In his own way Ravelstein tried to protect me from poring over the works of the thinkers he most admired. He ordered me to write this memoir, yes, but he didn't think it was necessary for me to grind away at the classics of Western thought. But for the purposes of a short biography I understood him well enough, and I agreed that it should be done by someone like me. Furthermore, I am a great believer in the power of unfinished work to keep you alive. But your survival can't be explained by this simple one-to-one abstract equivalence. Rosamund kept me from dying. I can't represent this without taking it on frontally and I can't take it on frontally while my interests remain centered on Ravelstein. Rosamund had studied love-Rousseauan romantic love and the Platonic Eros as well, with Ravelstein-but she knew far more about it than either her teacher or her husband.
But I would rather see Ravelstein again than to explain matters it doesn't help to explain.

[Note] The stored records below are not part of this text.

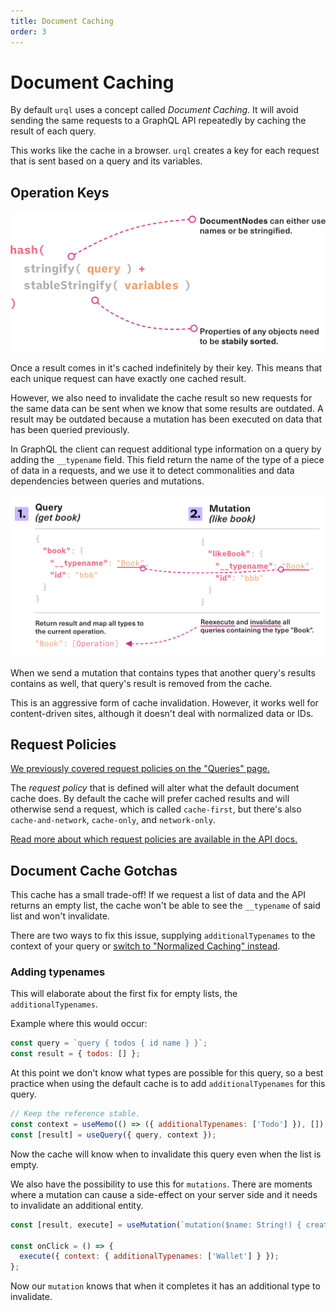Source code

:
 ```yaml
---
title: Document Caching
order: 3
---
```


# Document Caching

By default `urql` uses a concept called _Document Caching_. It will avoid sending the same requests
to a GraphQL API repeatedly by caching the result of each query.

This works like the cache in a browser. `urql` creates a key for each request that is sent based on
a query and its variables.

## Operation Keys

![Keys for GraphQL Requests](../assets/urql-operation-keys.png)

Once a result comes in it's cached indefinitely by their key. This means that each unique request
can have exactly one cached result.

However, we also need to invalidate the cache result so new requests for the same data can be
sent when we know that some results are outdated. A result may be outdated because a mutation has
been executed on data that has been queried previously.

In GraphQL the client can request additional type information on a query by adding the `__typename`
field. This field return the name of the type of a piece of data in a requests, and we use it
to detect commonalities and data dependencies between queries and mutations.

![Document Caching](../assets/urql-document-caching.png)

When we send a mutation that contains types that another query's results contains as well, that
query's result is removed from the cache.

This is an aggressive form of cache invalidation. However, it works well for content-driven sites,
although it doesn't deal with normalized data or IDs.

## Request Policies

[We previously covered request policies on the "Queries" page.](./queries.md)

The _request policy_ that is defined will alter what the default document cache does. By default the
cache will prefer cached results and will otherwise send a request, which is called `cache-first`,
but there's also `cache-and-network`, `cache-only`, and `network-only`.

[Read more about which request policies are available in the API
docs.](../api/core.md#requestpolicy-type)

## Document Cache Gotchas

This cache has a small trade-off! If we request a list of data and the API returns an empty list,
the cache won't be able to see the `__typename` of said list and won't invalidate.

There are two ways to fix this issue, supplying `additionalTypenames` to the context of your query or [switch to "Normalized Caching"
instead](../graphcache/normalized-caching.md).

### Adding typenames

This will elaborate about the first fix for empty lists, the `additionalTypenames`.

Example where this would occur:

```js
const query = `query { todos { id name } }`;
const result = { todos: [] };
```

At this point we don't know what types are possible for this query, so a best practice when using
the default cache is to add `additionalTypenames` for this query.

```js
// Keep the reference stable.
const context = useMemo(() => ({ additionalTypenames: ['Todo'] }), []);
const [result] = useQuery({ query, context });
```

Now the cache will know when to invalidate this query even when the list is empty.

We also have the possibility to use this for `mutations`.
There are moments where a mutation can cause a side-effect on your server side and it needs
to invalidate an additional entity.

```js
const [result, execute] = useMutation(`mutation($name: String!) { createUser(name: $name) }`);

const onClick = () => {
  execute({ context: { additionalTypenames: ['Wallet'] } });
};
```

Now our `mutation` knows that when it completes it has an additional type to invalidate.
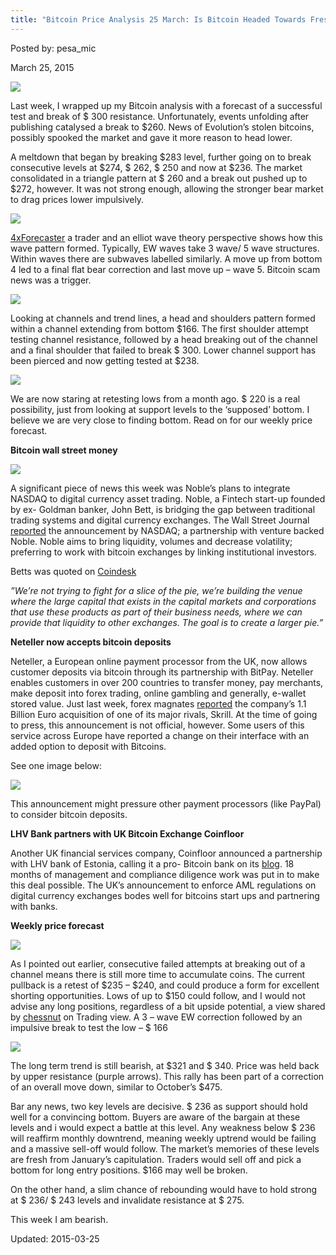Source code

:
 ```yaml
---
title: "Bitcoin Price Analysis 25 March: Is Bitcoin Headed Towards Fresh Lows?"
---
```


Posted by: pesa_mic 

<span>March 25, 2015</span>


<img src="https://gir.pub/deepdotweb/imgs/2015/03/price1.png">

<p>Last week, I wrapped up my Bitcoin analysis with a forecast of a successful test and break of $ 300 resistance. Unfortunately, events unfolding after publishing catalysed a break to $260. News of Evolution’s stolen bitcoins, possibly spooked the market and gave it more reason to head lower.</p>
<p>A meltdown that began by breaking $283 level, further going on to break consecutive levels at $274, $ 262, $ 250 and now at $236. The market consolidated in a triangle pattern at $ 260 and a break out pushed up to $272, however. It was not strong enough, allowing the stronger bear market to drag prices lower impulsively.</p>

<img src="https://gir.pub/deepdotweb/imgs/2015/03/price2.png">

<p><a href="https://www.tradingview.com/u/4xForecaster/">4xForecaster</a> a trader and an elliot wave theory perspective shows how this wave pattern formed. Typically, EW waves take 3 wave/ 5 wave structures. Within waves there are subwaves labelled similarly. A move up from bottom 4 led to a final flat bear correction and last move up &#8211; wave 5. Bitcoin scam news was a trigger.</p>

<img src="https://gir.pub/deepdotweb/imgs/2015/03/price3.png">

<p>Looking at channels and trend lines, a head and shoulders pattern formed within a channel extending from bottom $166. The first shoulder attempt testing channel resistance, followed by a head breaking out of the channel and a final shoulder that failed to break $ 300. Lower channel support has been pierced and now getting tested at $238.</p>

<img src="https://gir.pub/deepdotweb/imgs/2015/03/price4.png">

<p>We are now staring at retesting lows from a month ago. $ 220 is a real possibility, just from looking at support levels to the ‘supposed’ bottom. I believe we are very close to finding bottom. Read on for our weekly price forecast.</p>
<p><strong>Bitcoin wall street money</strong></p>

<img src="https://gir.pub/deepdotweb/imgs/2015/03/price5.jpg">

<p>A significant piece of news this week was Noble’s plans to integrate NASDAQ to digital currency asset trading. Noble, a Fintech start-up founded by ex- Goldman banker, John Bett, is bridging the gap between traditional trading systems and digital currency exchanges. The Wall Street Journal <a href="http://www.wsj.com/articles/nasdaq-to-provide-trading-technology-for-bitcoin-marketplace-1427140006">reported</a> the announcement by NASDAQ; a partnership with venture backed Noble. Noble aims to bring liquidity, volumes and decrease volatility; preferring to work with bitcoin exchanges by linking institutional investors.</p>
<p>Betts was quoted on <a href="http://www.coindesk.com/nasdaq-bitcoin-marketplace-noble/">Coindesk</a></p>
<p><em>”We’re not trying to fight for a slice of the pie, we’re building the venue where the large capital that exists in the capital markets and corporations that use these products as part of their business needs, where we can provide that liquidity to other exchanges. The goal is to create a larger pie.”</em></p>
<p><strong>Neteller now accepts bitcoin deposits</strong></p>
<p>Neteller, a European online payment processor from the UK, now allows customer deposits via bitcoin through its partnership with BitPay. Neteller enables customers in over 200 countries to transfer money, pay merchants, make deposit into forex trading, online gambling and generally, e-wallet stored value. Just last week, forex magnates <a href="http://forexmagnates.com/skrill-bought-by-rival-payments-provider-neteller-for-e1-1-billion/">reported</a> the company’s 1.1 Billion Euro acquisition of one of its major rivals, Skrill. At the time of going to press, this announcement is not official, however. Some users of this service across Europe have reported a change on their interface with an added option to deposit with Bitcoins.</p>
<p>See one image below:</p>

<img src="https://gir.pub/deepdotweb/imgs/2015/03/price6.png">

<p>This announcement might pressure other payment processors (like PayPal) to consider bitcoin deposits.</p>
<p><strong>LHV Bank partners with UK Bitcoin Exchange Coinfloor</strong></p>
<p>Another UK financial services company, Coinfloor announced a partnership with LHV bank of Estonia, calling it a pro- Bitcoin bank on its <a href="http://blog.coinfloor.co.uk/post/114491854606/coinfloor-partners-with-lhv-europes-most-forward">blog</a>. 18 months of management and compliance diligence work was put in to make this deal possible. The UK’s announcement to enforce AML regulations on digital currency exchanges bodes well for bitcoins start ups and partnering with banks.</p>
<p><strong>Weekly price forecast</strong></p>

<img src="https://gir.pub/deepdotweb/imgs/2015/03/price7.png">

<p>As I pointed out earlier, consecutive failed attempts at breaking out of a channel means there is still more time to accumulate coins. The current pullback is a retest of $235 &#8211; $240, and could produce a form for excellent shorting opportunities. Lows of up to $150 could follow, and I would not advise any long positions, regardless of a bit upside potential, a view shared by <a href="https://www.tradingview.com/u/chessnut/">chessnut</a> on Trading view. A 3 &#8211; wave EW correction followed by an impulsive break to test the low &#8211; $ 166</p>

<img src="https://gir.pub/deepdotweb/imgs/2015/03/price8.png">

<p>The long term trend is still bearish, at $321 and $ 340. Price was held back by upper resistance (purple arrows). This rally has been part of a correction of an overall move down, similar to October’s $475.</p>
<p>Bar any news, two key levels are decisive. $ 236 as support should hold well for a convincing bottom. Buyers are aware of the bargain at these levels and i would expect a battle at this level. Any weakness below $ 236 will reaffirm monthly downtrend, meaning weekly uptrend would be failing and a massive sell-off would follow. The market’s memories of these levels are fresh from January’s capitulation. Traders would sell off and pick a bottom for long entry positions. $166 may well be broken.</p>
<p>On the other hand, a slim chance of rebounding would have to hold strong at $ 236/ $ 243 levels and invalidate resistance at $ 275.</p>
<p>This week I am bearish.</p>

Updated: 2015-03-25

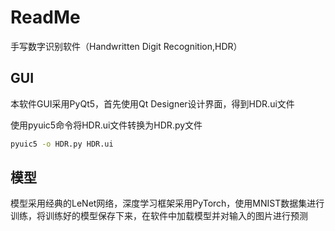 # ReadMe

手写数字识别软件（Handwritten Digit Recognition,HDR）

## GUI

本软件GUI采用PyQt5，首先使用Qt Designer设计界面，得到HDR.ui文件

使用pyuic5命令将HDR.ui文件转换为HDR.py文件

```bash
pyuic5 -o HDR.py HDR.ui
```

## 模型

模型采用经典的LeNet网络，深度学习框架采用PyTorch，使用MNIST数据集进行训练，将训练好的模型保存下来，在软件中加载模型并对输入的图片进行预测

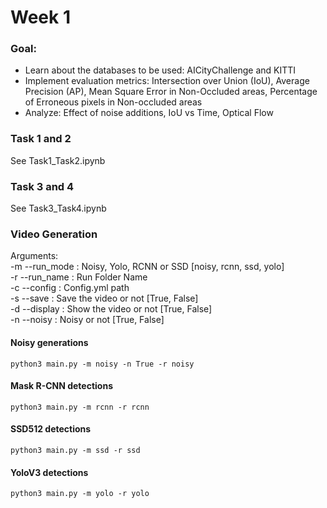 # Week 1

### Goal:
- Learn about the databases to be used: AICityChallenge and KITTI
- Implement evaluation metrics: Intersection over Union (IoU), Average Precision (AP), Mean Square Error in Non-Occluded areas, Percentage of Erroneous pixels in Non-occluded areas
- Analyze: Effect of noise additions, IoU vs Time, Optical Flow


### Task 1 and 2

See Task1_Task2.ipynb



### Task 3 and 4

See Task3_Task4.ipynb



### Video Generation

Arguments:\
-m --run_mode : Noisy, Yolo, RCNN or SSD [noisy, rcnn, ssd, yolo]\
-r --run_name : Run Folder Name\
-c --config   : Config.yml path\
-s --save     : Save the video or not    [True, False]\
-d --display  : Show the video or not    [True, False]\
-n --noisy    : Noisy or not             [True, False]

#### Noisy generations
```
python3 main.py -m noisy -n True -r noisy
```
#### Mask R-CNN detections
```
python3 main.py -m rcnn -r rcnn
```
#### SSD512 detections
```
python3 main.py -m ssd -r ssd
```
#### YoloV3 detections
```
python3 main.py -m yolo -r yolo
```


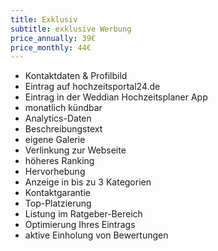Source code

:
 ```yaml
---
title: Exklusiv
subtitle: exklusive Werbung
price_annually: 39€
price_monthly: 44€
---
```


- Kontaktdaten & Profilbild
- Eintrag auf hochzeitsportal24.de
- Eintrag in der Weddian Hochzeitsplaner App
- monatlich kündbar
- Analytics-Daten
- Beschreibungstext
- eigene Galerie
- Verlinkung zur Webseite
- höheres Ranking
- Hervorhebung
- Anzeige in bis zu 3 Kategorien
- Kontaktgarantie
- Top-Platzierung
- Listung im Ratgeber-Bereich
- Optimierung Ihres Eintrags
- aktive Einholung von Bewertungen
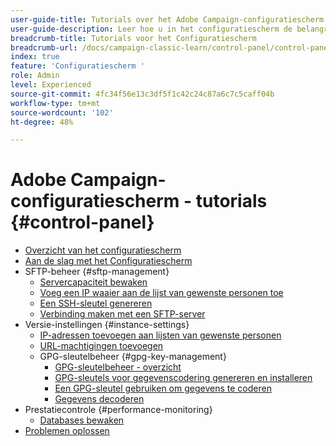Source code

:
 ```yaml
---
user-guide-title: Tutorials over het Adobe Campaign-configuratiescherm
user-guide-description: Leer hoe u in het configuratiescherm de belangrijkste assets van uw Adobe Campaign-instanties kunt controleren en beheertaken kunt uitvoeren.
breadcrumb-title: Tutorials voor het Configuratiescherm
breadcrumb-url: /docs/campaign-classic-learn/control-panel/control-panel-overview.html
index: true
feature: 'Configuratiescherm '
role: Admin
level: Experienced
source-git-commit: 4fc34f56e13c3df5f1c42c24c87a6c7c5caff04b
workflow-type: tm+mt
source-wordcount: '102'
ht-degree: 48%

---
```



# Adobe Campaign-configuratiescherm - tutorials {#control-panel}

+ [Overzicht van het configuratiescherm](/help/control-panel-tutorials/control-panel-overview.md)
+ [Aan de slag met het Configuratiescherm](/help/control-panel-tutorials/get-started.md)
+ SFTP-beheer {#sftp-management}
   + [Servercapaciteit bewaken](/help/control-panel-tutorials/sftp-management/monitor-server-capacity.md)
   + [Voeg een IP waaier aan de lijst van gewenste personen toe](/help/control-panel-tutorials/sftp-management/add-ip-range-to-allowlist.md)
   + [Een SSH-sleutel genereren](/help/control-panel-tutorials/sftp-management/generate-ssh-key.md)
   + [Verbinding maken met een SFTP-server](/help/control-panel-tutorials/sftp-management/connect-to-sftp-server.md)
+ Versie-instellingen {#instance-settings}
   + [IP-adressen toevoegen aan lijsten van gewenste personen](/help/control-panel-tutorials/instance-settings/ip-allow-listing.md)
   + [URL-machtigingen toevoegen](/help/control-panel-tutorials/instance-settings/add-url-permissions.md)
   + GPG-sleutelbeheer {#gpg-key-management}
      + [GPG-sleutelbeheer - overzicht](/help/control-panel-tutorials/instance-settings/gpg-key-management/gpg-key-management-overview.md)
      + [GPG-sleutels voor gegevenscodering genereren en installeren](/help/control-panel-tutorials/instance-settings/gpg-key-management/generate-and-install-gpg-keys-for-data-encryption.md)
      + [Een GPG-sleutel gebruiken om gegevens te coderen](/help/control-panel-tutorials/instance-settings/gpg-key-management/use-a-gpg-key-to-encrypt-data.md)
      + [Gegevens decoderen](/help/control-panel-tutorials/instance-settings/gpg-key-management/decrypt-data.md)
+ Prestatiecontrole {#performance-monitoring}
   + [Databases bewaken](/help/control-panel-tutorials/performance-monitoring/monitor-databases.md)
+ [Problemen oplossen](/help/control-panel-tutorials/troubleshooting.md)
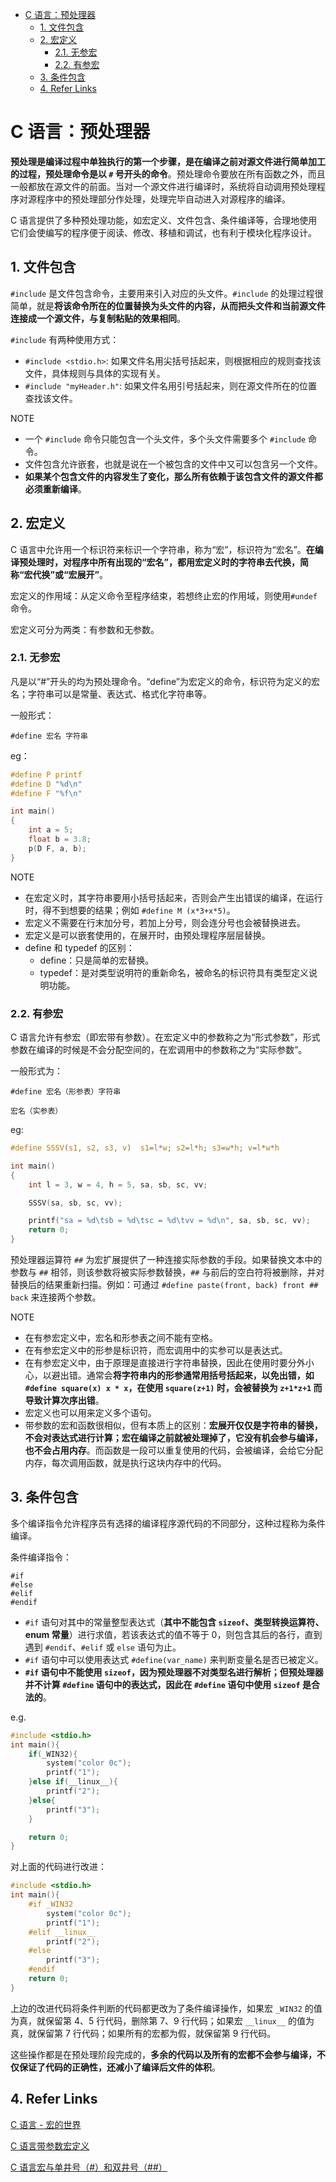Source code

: - [C 语言：预处理器](#c-语言预处理器)
    - [1. 文件包含](#1-文件包含)
    - [2. 宏定义](#2-宏定义)
        - [2.1. 无参宏](#21-无参宏)
        - [2.2. 有参宏](#22-有参宏)
    - [3. 条件包含](#3-条件包含)
    - [4. Refer Links](#4-refer-links)

# C 语言：预处理器

**预处理是编译过程中单独执行的第一个步骤，是在编译之前对源文件进行简单加工的过程，预处理命令是以 `#` 号开头的命令**。预处理命令要放在所有函数之外，而且一般都放在源文件的前面。当对一个源文件进行编译时，系统将自动调用预处理程序对源程序中的预处理部分作处理，处理完毕自动进入对源程序的编译。

C 语言提供了多种预处理功能，如宏定义、文件包含、条件编译等，合理地使用它们会使编写的程序便于阅读、修改、移植和调试，也有利于模块化程序设计。

## 1. 文件包含

`#include` 是文件包含命令，主要用来引入对应的头文件。`#include` 的处理过程很简单，就是**将该命令所在的位置替换为头文件的内容，从而把头文件和当前源文件连接成一个源文件，与复制粘贴的效果相同**。

`#include` 有两种使用方式：
- `#include <stdio.h>`: 如果文件名用尖括号括起来，则根据相应的规则查找该文件，具体规则与具体的实现有关。
- `#include "myHeader.h"`: 如果文件名用引号括起来，则在源文件所在的位置查找该文件。

NOTE
- 一个 `#include` 命令只能包含一个头文件，多个头文件需要多个 `#include` 命令。
- 文件包含允许嵌套，也就是说在一个被包含的文件中又可以包含另一个文件。
- **如果某个包含文件的内容发生了变化，那么所有依赖于该包含文件的源文件都必须重新编译**。

## 2. 宏定义

C 语言中允许用一个标识符来标识一个字符串，称为“宏”，标识符为“宏名”。**在编译预处理时，对程序中所有出现的“宏名”，都用宏定义时的字符串去代换，简称“宏代换”或“宏展开”**。

宏定义的作用域：从定义命令至程序结束，若想终止宏的作用域，则使用`#undef`命令。

宏定义可分为两类：有参数和无参数。

### 2.1. 无参宏

凡是以“#”开头的均为预处理命令。“define”为宏定义的命令，标识符为定义的宏名；字符串可以是常量、表达式、格式化字符串等。

一般形式：
```
#define 宏名 字符串
```

eg：
```c
#define P printf
#define D "%d\n"
#define F "%f\n"

int main()
{
    int a = 5;
    float b = 3.8;
    p(D F, a, b);
}
```

NOTE
- 在宏定义时，其字符串要用小括号括起来，否则会产生出错误的编译，在运行时，得不到想要的结果；例如 `#define M (x*3+x*5)`。
- 宏定义不需要在行末加分号，若加上分号，则会连分号也会被替换进去。
- 宏定义是可以嵌套使用的，在展开时，由预处理程序层层替换。
- define 和 typedef 的区别：
  - define：只是简单的宏替换。
  - typedef：是对类型说明符的重新命名，被命名的标识符具有类型定义说明功能。

### 2.2. 有参宏

C 语言允许有参宏（即宏带有参数）。在宏定义中的参数称之为“形式参数”，形式参数在编译的时候是不会分配空间的，在宏调用中的参数称之为“实际参数”。

一般形式为：
```
#define 宏名（形参表）字符串

宏名（实参表）
```

eg:
```c
#define SSSV(s1, s2, s3, v)  s1=l*w; s2=l*h; s3=w*h; v=l*w*h

int main()
{
    int l = 3, w = 4, h = 5, sa, sb, sc, vv;

    SSSV(sa, sb, sc, vv);

    printf("sa = %d\tsb = %d\tsc = %d\tvv = %d\n", sa, sb, sc, vv);
    return 0;
}
```

预处理器运算符 `##` 为宏扩展提供了一种连接实际参数的手段。如果替换文本中的参数与 `##` 相邻，则该参数将被实际参数替换，`##` 与前后的空白符将被删除，并对替换后的结果重新扫描。例如：可通过 `#define paste(front, back) front ## back` 来连接两个参数。

NOTE
- 在有参宏定义中，宏名和形参表之间不能有空格。
- 在有参宏定义中的形参是标识符，而宏调用中的实参可以是表达式。
- 在有参宏定义中，由于原理是直接进行字符串替换，因此在使用时要分外小心，以避出错。通常会**将字符串内的形参通常用括号括起来，以免出错，如 `#define square(x) x * x`，在使用 `square(z+1)` 时，会被替换为 `z+1*z+1` 而导致计算次序出错**。
- 宏定义也可以用来定义多个语句。
- 带参数的宏和函数很相似，但有本质上的区别：**宏展开仅仅是字符串的替换，不会对表达式进行计算；宏在编译之前就被处理掉了，它没有机会参与编译，也不会占用内存**。而函数是一段可以重复使用的代码，会被编译，会给它分配内存，每次调用函数，就是执行这块内存中的代码。

## 3. 条件包含

多个编译指令允许程序员有选择的编译程序源代码的不同部分，这种过程称为条件编译。

条件编译指令：
```
#if
#else
#elif
#endif
```
- `#if` 语句对其中的常量整型表达式（**其中不能包含 `sizeof`、类型转换运算符、enum 常量**）进行求值，若该表达式的值不等于 0，则包含其后的各行，直到遇到 `#endif`、`#elif` 或 `else` 语句为止。
- `#if` 语句中可以使用表达式 `#define(var_name)` 来判断变量名是否已被定义。
- **`#if` 语句中不能使用 `sizeof`，因为预处理器不对类型名进行解析；但预处理器并不计算 `#define` 语句中的表达式，因此在 `#define` 语句中使用 `sizeof` 是合法的**。

e.g.
```c
#include <stdio.h>
int main(){
    if(_WIN32){
        system("color 0c");
        printf("1");
    }else if(__linux__){
        printf("2");
    }else{
        printf("3");
    }

    return 0;
}
```
对上面的代码进行改进：
```c
#include <stdio.h>
int main(){
    #if _WIN32
        system("color 0c");
        printf("1");
    #elif __linux__
        printf("2");
    #else
        printf("3");
    #endif
    return 0;
}
```
上边的改进代码将条件判断的代码都更改为了条件编译操作，如果宏 `_WIN32` 的值为真，就保留第 4、5 行代码，删除第 7、9 行代码；如果宏 `__linux__` 的值为真，就保留第 7 行代码；如果所有的宏都为假，就保留第 9 行代码。

这些操作都是在预处理阶段完成的，**多余的代码以及所有的宏都不会参与编译，不仅保证了代码的正确性，还减小了编译后文件的体积**。

## 4. Refer Links

[C 语言 - 宏的世界](https://www.jianshu.com/p/5463d8a21444)

[C 语言带参数宏定义](http://c.biancheng.net/cpp/html/66.html)

[C 语言宏与单井号（#）和双井号（##）](https://blog.csdn.net/acs713/article/details/6891837)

Ravelstein, dressing to go out, is talking to me, and I go back and forth with him while trying to hear what he is saying. The music is pouring from his hi-fi-the many planes of his bare, bald head go before me in the corridor between his living room and his monumental master bedroom. He stops before his pier-glass-no wall mirrors here-and puts in the heavy gold cufflinks, buttons up the Jermyn Street Kisser Asser striped shirt-American Trustworthy laundry-and-cleaners deliver his shirts puffed out with tissue paper. He winds up his tie lifting the collar that crackles with starch. He makes a luxurious knot. The unsteady fingers, long, ill-coordinated, nervous to the point of decadence, make a double lap. Ravel-stein likes a big tie-knot-after all, he is a large man. Then he sits down on the beautifully cured fleeces of his bed and puts on the Poulsen and Skone tan Wellington boots. His left foot is several sizes smaller than the right but there is no limp. He smokes, of course, he is always smoking, and tilts the head away from the smoke while he knots and pulls the knot into place. The cast and orchestra are pouring out the _Italian Maiden in Algiers__. This is dressing music, accessory or mood music, but Ravelstein takes a Nietzschean view, favorable to comedy and bandstands. Better Bizet and _Carmen__ than Wagner and the _Ring__. He likes the volume of his powerful set turned up to the maximum. The ringing phone is left to the answering machine. He puts on his $5,000 suit, an Italian wool mixed with silk. He pulls down the coat cuff with his fingertips and polishes the top of his head. And perhaps he relishes having so many instruments serenading him, so many musicians in attendance. He corresponds with compact disc companies behind the Iron Curtain. He has helpers going to the post office to pay customs duties for him.